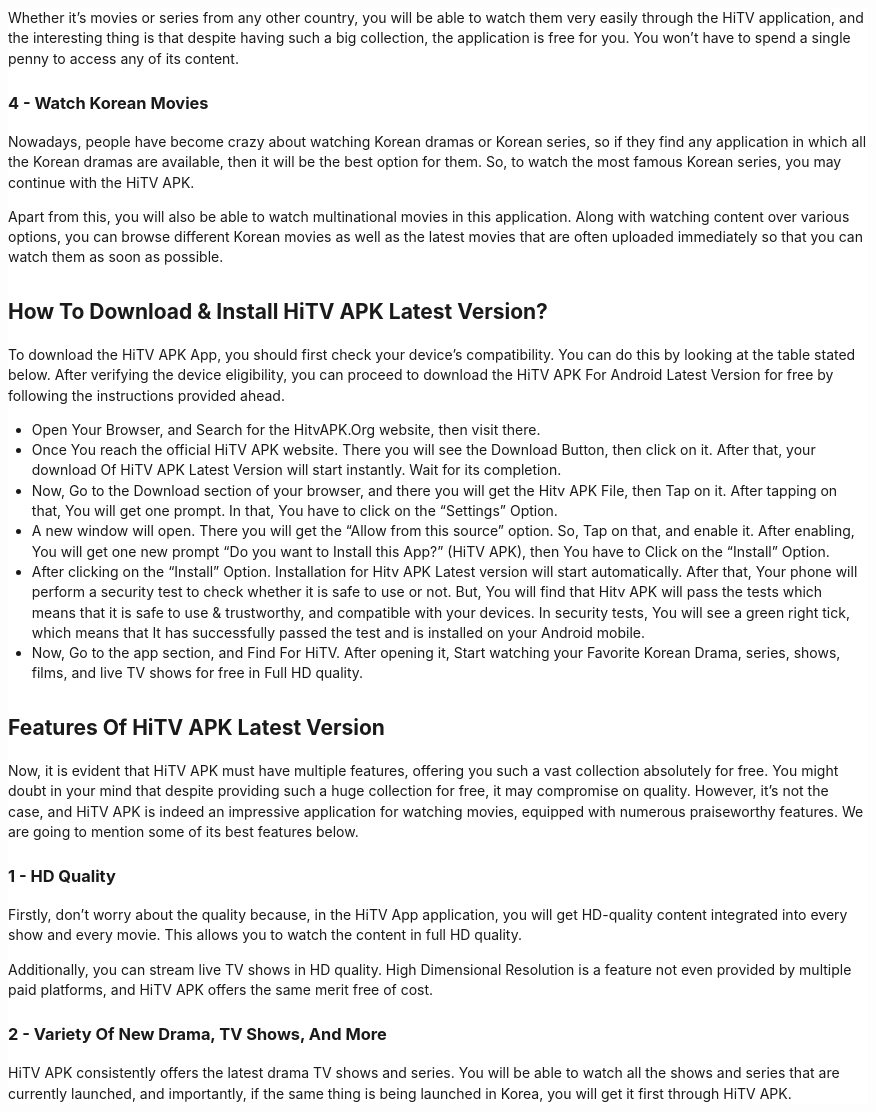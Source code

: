 Whether it’s movies or series from any other country, you will be able to watch them very easily through the HiTV application, and the interesting thing is that despite having such a big collection, the application is free for you. You won’t have to spend a single penny to access any of its content.
### 4 - Watch Korean Movies
Nowadays, people have become crazy about watching Korean dramas or Korean series, so if they find any application in which all the Korean dramas are available, then it will be the best option for them. So, to watch the most famous Korean series, you may continue with the HiTV APK.

Apart from this, you will also be able to watch multinational movies in this application. Along with watching content over various options, you can browse different Korean movies as well as the latest movies that are often uploaded immediately so that you can watch them as soon as possible.

## How To Download & Install HiTV APK Latest Version?
To download the HiTV APK App, you should first check your device’s compatibility. You can do this by looking at the table stated below. After verifying the device eligibility, you can proceed to download the HiTV APK For Android Latest Version for free by following the instructions provided ahead.

- Open Your Browser, and Search for the HitvAPK.Org website, then visit there.
- Once You reach the official HiTV APK website. There you will see the Download Button, then click on it. After that, your download Of HiTV APK Latest Version will start instantly. Wait for its completion.
- Now, Go to the Download section of your browser, and there you will get the Hitv APK File, then Tap on it. After tapping on that, You will get one prompt. In that, You have to click on the “Settings” Option.
- A new window will open. There you will get the “Allow from this source” option. So, Tap on that, and enable it. After enabling, You will get one new prompt “Do you want to Install this App?” (HiTV APK), then You have to Click on the “Install” Option.
- After clicking on the “Install” Option. Installation for Hitv APK Latest version will start automatically. After that, Your phone will perform a security test to check whether it is safe to use or not. But, You will find that Hitv APK will pass the tests which means that it is safe to use & trustworthy, and compatible with your devices. In security tests, You will see a green right tick, which means that It has successfully passed the test and is installed on your Android mobile.
- Now, Go to the app section, and Find For HiTV. After opening it, Start watching your Favorite Korean Drama, series, shows, films, and live TV shows for free in Full HD quality.

## Features Of HiTV APK Latest Version
Now, it is evident that HiTV APK must have multiple features, offering you such a vast collection absolutely for free. You might doubt in your mind that despite providing such a huge collection for free, it may compromise on quality. However, it’s not the case, and HiTV APK is indeed an impressive application for watching movies, equipped with numerous praiseworthy features. We are going to mention some of its best features below.

### 1 - HD Quality
Firstly, don’t worry about the quality because, in the HiTV App application, you will get HD-quality content integrated into every show and every movie. This allows you to watch the content in full HD quality.

Additionally, you can stream live TV shows in HD quality. High Dimensional Resolution is a feature not even provided by multiple paid platforms, and HiTV APK offers the same merit free of cost.
### 2 - Variety Of New Drama, TV Shows, And More
HiTV APK consistently offers the latest drama TV shows and series. You will be able to watch all the shows and series that are currently launched, and importantly, if the same thing is being launched in Korea, you will get it first through HiTV APK.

============

TASK TO CARRY OUT -
If the string "same" appears in a line of the entries, report the line.

RESULT OF THIS EXERCISE -
Additionally, you can stream live TV shows in HD quality. High Dimensional Resolution is a feature not even provided by multiple paid platforms, and HiTV APK offers the same merit free of cost.
HiTV APK consistently offers the latest drama TV shows and series. You will be able to watch all the shows and series that are currently launched, and importantly, if the same thing is being launched in Korea, you will get it first through HiTV APK.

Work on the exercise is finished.